* [Task brief] Your answer must be the lines from the first one in the material through the line with "कारणे असति कार्यस्योत्पत्तुमेवाशक्तेरित्यर्थः", retyped exactly and with no pictures.
Start of Recorded data
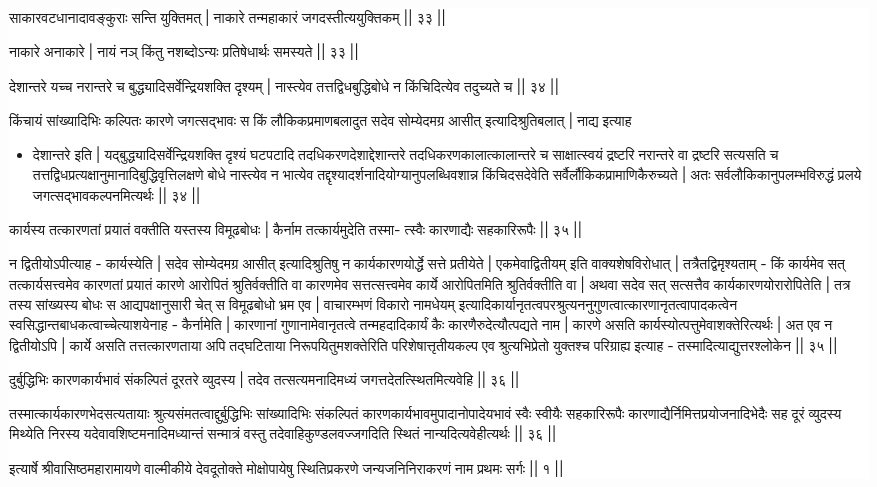 साकारवटधानादावङ्कुराः सन्ति युक्तिमत् |
नाकारे तन्महाकारं जगदस्तीत्ययुक्तिकम् || ३३ ||

नाकारे अनाकारे | नायं नञ् किंतु नशब्दोऽन्यः प्रतिषेधार्थः समस्यते || ३३ 
||

देशान्तरे यच्च नरान्तरे च
बुद्ध्यादिसर्वेन्द्रियशक्ति दृश्यम् |
नास्त्येव तत्तद्विधबुद्धिबोधे
न किंचिदित्येव तदुच्यते च || ३४ ||

किंचायं सांख्यादिभिः कल्पितः कारणे जगत्सद्भावः स किं 
लौकिकप्रमाणबलादुत सदेव सोम्येदमग्र आसीत् इत्यादिश्रुतिबलात् | नाद्य इत्याह 
- देशान्तरे इति | यद्बुद्ध्यादिसर्वेन्द्रियशक्ति दृश्यं घटपटादि 
तदधिकरणदेशाद्देशान्तरे तदधिकरणकालात्कालान्तरे च साक्षात्स्वयं 
द्रष्टरि नरान्तरे वा द्रष्टरि सत्यसति च 
तत्तद्विधप्रत्यक्षानुमानादिबुद्धिवृत्तिलक्षणे बोधे नास्त्येव न भात्येव 
तद्दृश्यादर्शनादियोग्यानुपलब्धिवशान्न किंचिदसदेवेति 
सर्वैर्लौकिकप्रामाणिकैरुच्यते | अतः सर्वलौकिकानुपलम्भविरुद्धं प्रलये 
जगत्सद्भावकल्पनमित्यर्थः || ३४ ||

कार्यस्य तत्कारणतां प्रयातं
वक्तीति यस्तस्य विमूढबोधः |
कैर्नाम तत्कार्यमुदेति तस्मा-
त्स्वैः कारणाद्यैः सहकारिरूपैः || ३५ ||

न द्वितीयोऽपीत्याह - कार्यस्येति | सदेव सोम्येदमग्र आसीत् इत्यादिश्रुतिषु न 
कार्यकारणयोर्द्धे सत्ते प्रतीयेते | एकमेवाद्वितीयम् इति वाक्यशेषविरोधात् | 
तत्रैतद्विमृश्यताम् - किं कार्यमेव सत् तत्कार्यसत्त्वमेव कारणतां 
प्रयातं कारणे आरोपितं श्रुतिर्वक्तीति वा कारणमेव सत्तत्सत्त्वमेव कार्ये 
आरोपितमिति श्रुतिर्वक्तीति वा | अथवा सदेव सत् सत्सत्तैव कार्यकारणयोरारोपितेति | 
तत्र तस्य सांख्यस्य बोधः स आद्यपक्षानुसारी चेत् स विमूढबोधो भ्रम 
एव | वाचारम्भणं विकारो नामधेयम् 
इत्यादिकार्यानृतत्वपरश्रुत्यननुगुणत्वात्कारणानृतत्वापादकत्वेन 
स्वसिद्धान्तबाधकत्वाच्चेत्याशयेनाह - कैर्नामेति | कारणानां 
गुणानामेवानृतत्वे तन्महदादिकार्यं कैः कारणैरुदेत्यौत्पद्यते नाम | 
कारणे असति कार्यस्योत्पत्तुमेवाशक्तेरित्यर्थः | अत एव न द्वितीयोऽपि | कार्ये असति 
तत्तत्कारणताया अपि तद्घटिताया निरूपयितुमशक्तेरिति परिशेषात्तृतीयकल्प 
एव श्रुत्यभिप्रेतो युक्तश्च परिग्राह्य इत्याह - तस्मादित्याद्युत्तरश्लोकेन || 
३५ ||

दुर्बुद्धिभिः कारणकार्यभावं
संकल्पितं दूरतरे व्युदस्य |
तदेव तत्सत्यमनादिमध्यं
जगत्तदेतत्स्थितमित्यवेहि || ३६ ||

तस्मात्कार्यकारणभेदसत्यतायाः श्रुत्यसंमतत्वाद्दुर्बुद्धिभिः 
सांख्यादिभिः संकल्पितं कारणकार्यभावमुपादानोपादेयभावं स्वैः 
स्वीयैः सहकारिरूपैः कारणाद्यैर्निमित्तप्रयोजनादिभेदैः सह दूरं 
व्युदस्य मिथ्येति निरस्य यदेवावशिष्टमनादिमध्यान्तं सन्मात्रं वस्तु 
तदेवाहिकुण्डलवज्जगदिति स्थितं नान्यदित्यवेहीत्यर्थः || ३६ ||

इत्यार्षे श्रीवासिष्ठमहारामायणे वाल्मीकीये देवदूतोक्ते मोक्षोपायेषु 
स्थितिप्रकरणे जन्यजनिनिराकरणं नाम प्रथमः सर्गः || १ ||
End of Recorded data
* [Exercise response]
 साकारवटधानादावङ्कुराः सन्ति युक्तिमत् |
नाकारे तन्महाकारं जगदस्तीत्ययुक्तिकम् || ३३ ||

नाकारे अनाकारे | नायं नञ् किंतु नशब्दोऽन्यः प्रतिषेधार्थः समस्यते || ३३ 
||

देशान्तरे यच्च नरान्तरे च
बुद्ध्यादिसर्वेन्द्रियशक्ति दृश्यम् |
नास्त्येव तत्तद्विधबुद्धिबोधे
न किंचिदित्येव तदुच्यते च || ३४ ||

किंचायं सांख्यादिभिः कल्पितः कारणे जगत्सद्भावः स किं 
लौकिकप्रमाणबलादुत सदेव सोम्येदमग्र आसीत् इत्यादिश्रुतिबलात् | नाद्य इत्याह 
- देशान्तरे इति | यद्बुद्ध्यादिसर्वेन्द्रियशक्ति दृश्यं घटपटादि 
तदधिकरणदेशाद्देशान्तरे तदधिकरणकालात्कालान्तरे च साक्षात्स्वयं 
द्रष्टरि नरान्तरे वा द्रष्टरि सत्यसति च 
तत्तद्विधप्रत्यक्षानुमानादिबुद्धिवृत्तिलक्षणे बोधे नास्त्येव न भात्येव 
तद्दृश्यादर्शनादियोग्यानुपलब्धिवशान्न किंचिदसदेवेति 
सर्वैर्लौकिकप्रामाणिकैरुच्यते | अतः सर्वलौकिकानुपलम्भविरुद्धं प्रलये 
जगत्सद्भावकल्पनमित्यर्थः || ३४ ||

कार्यस्य तत्कारणतां प्रयातं
वक्तीति यस्तस्य विमूढबोधः |
कैर्नाम तत्कार्यमुदेति तस्मा-
त्स्वैः कारणाद्यैः सहकारिरूपैः || ३५ ||

न द्वितीयोऽपीत्याह - कार्यस्येति | सदेव सोम्येदमग्र आसीत् इत्यादिश्रुतिषु न 
कार्यकारणयोर्द्धे सत्ते प्रतीयेते | एकमेवाद्वितीयम् इति वाक्यशेषविरोधात् | 
तत्रैतद्विमृश्यताम् - किं कार्यमेव सत् तत्कार्यसत्त्वमेव कारणतां 
प्रयातं कारणे आरोपितं श्रुतिर्वक्तीति वा कारणमेव सत्तत्सत्त्वमेव कार्ये 
आरोपितमिति श्रुतिर्वक्तीति वा | अथवा सदेव सत् सत्सत्तैव कार्यकारणयोरारोपितेति | 
तत्र तस्य सांख्यस्य बोधः स आद्यपक्षानुसारी चेत् स विमूढबोधो भ्रम 
एव | वाचारम्भणं विकारो नामधेयम् 
इत्यादिकार्यानृतत्वपरश्रुत्यननुगुणत्वात्कारणानृतत्वापादकत्वेन 
स्वसिद्धान्तबाधकत्वाच्चेत्याशयेनाह - कैर्नामेति | कारणानां 
गुणानामेवानृतत्वे तन्महदादिकार्यं कैः कारणैरुदेत्यौत्पद्यते नाम | 
कारणे असति कार्यस्योत्पत्तुमेवाशक्तेरित्यर्थः | अत एव न द्वितीयोऽपि | कार्ये असति 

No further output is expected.